創洗浄をする際,滅菌水がいいのか,滅菌されていない水道水でもいいのかは,この原理を理解すれば一目瞭然であろう。
- 創面の異物・壊死組織を洗い流すためには,できるだけ大量の流水で行うことが効果的であることは明白である。「少量の滅菌水」よりは「大量の水道の流水」の方が感染予防効果が高いのである。
もちろん,滅菌水を「湯水の如く」使えば,さらに効果が高いのかもしれないが,それはどう考えても非現実的だ。

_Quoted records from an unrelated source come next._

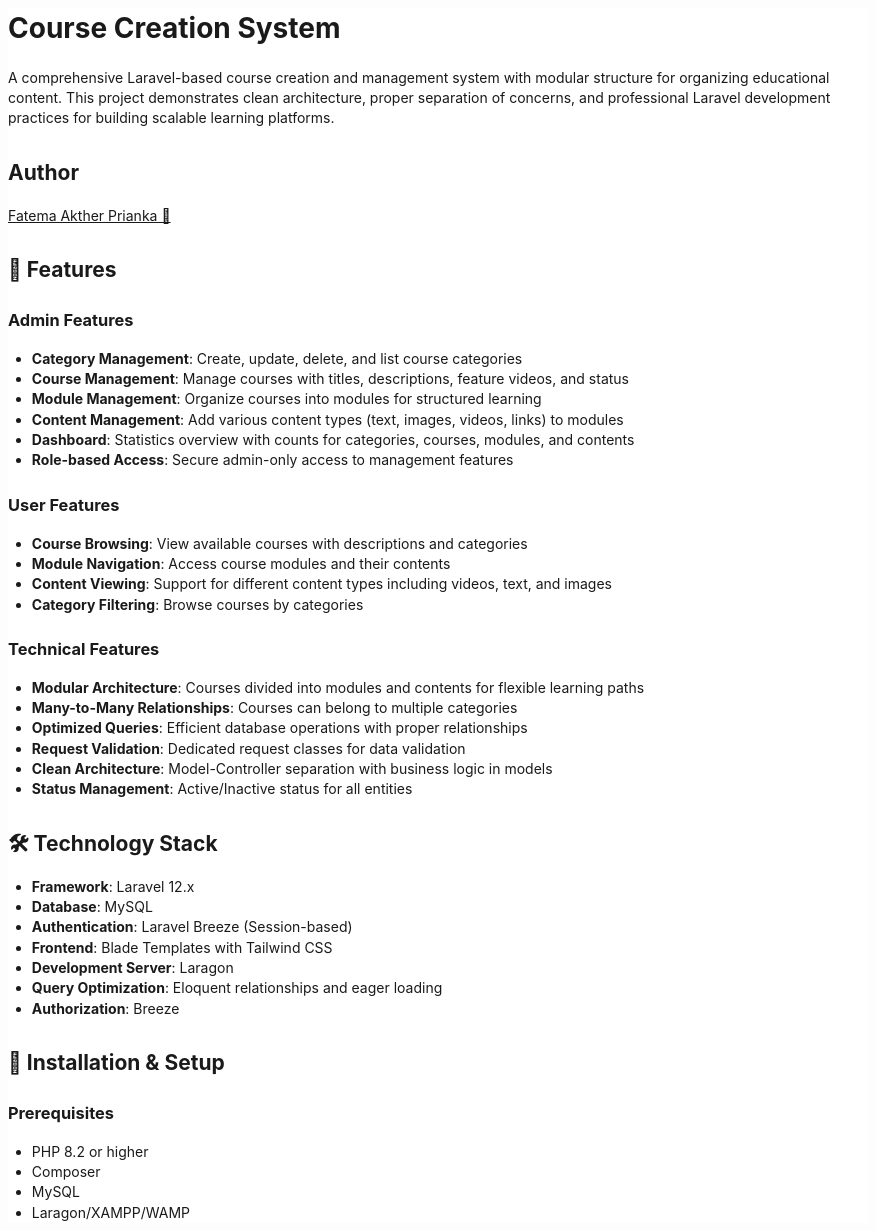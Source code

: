 # Course Creation System

A comprehensive Laravel-based course creation and management system with modular structure for organizing educational content. This project demonstrates clean architecture, proper separation of concerns, and professional Laravel development practices for building scalable learning platforms.

## Author

[Fatema Akther Prianka 🤗](https://github.com/Prianka-Mimi)

## 🚀 Features

### Admin Features
- **Category Management**: Create, update, delete, and list course categories
- **Course Management**: Manage courses with titles, descriptions, feature videos, and status
- **Module Management**: Organize courses into modules for structured learning
- **Content Management**: Add various content types (text, images, videos, links) to modules
- **Dashboard**: Statistics overview with counts for categories, courses, modules, and contents
- **Role-based Access**: Secure admin-only access to management features

### User Features
- **Course Browsing**: View available courses with descriptions and categories
- **Module Navigation**: Access course modules and their contents
- **Content Viewing**: Support for different content types including videos, text, and images
- **Category Filtering**: Browse courses by categories

### Technical Features
- **Modular Architecture**: Courses divided into modules and contents for flexible learning paths
- **Many-to-Many Relationships**: Courses can belong to multiple categories
- **Optimized Queries**: Efficient database operations with proper relationships
- **Request Validation**: Dedicated request classes for data validation
- **Clean Architecture**: Model-Controller separation with business logic in models
- **Status Management**: Active/Inactive status for all entities

## 🛠️ Technology Stack

- **Framework**: Laravel 12.x
- **Database**: MySQL
- **Authentication**: Laravel Breeze (Session-based)
- **Frontend**: Blade Templates with Tailwind CSS
- **Development Server**: Laragon
- **Query Optimization**: Eloquent relationships and eager loading
- **Authorization**: Breeze

## 🔧 Installation & Setup

### Prerequisites
- PHP 8.2 or higher
- Composer
- MySQL
- Laragon/XAMPP/WAMP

水道水が決して無菌でないことを心配する人もいるだろうが,例え水道水に細菌が含まれていたとしても,ほとんどは無害な細菌であるし,まして流水である。流水中の細菌が創面に取り付くなど,どう考えても起こりえない現象であろう。
- 創洗浄の際,確かに生理食塩水の方が疼痛は少ない。これは事実である。しかし,私の経験上,創面を肉芽が覆ってしまえば,洗浄による疼痛はほとんどなくなるようだ。
患者さんの疼痛を最小限に・・・という場合は,最初の数日間は生理食塩水による洗浄を行い,その後,水道水洗浄に切り替えたほうがいいと思われる。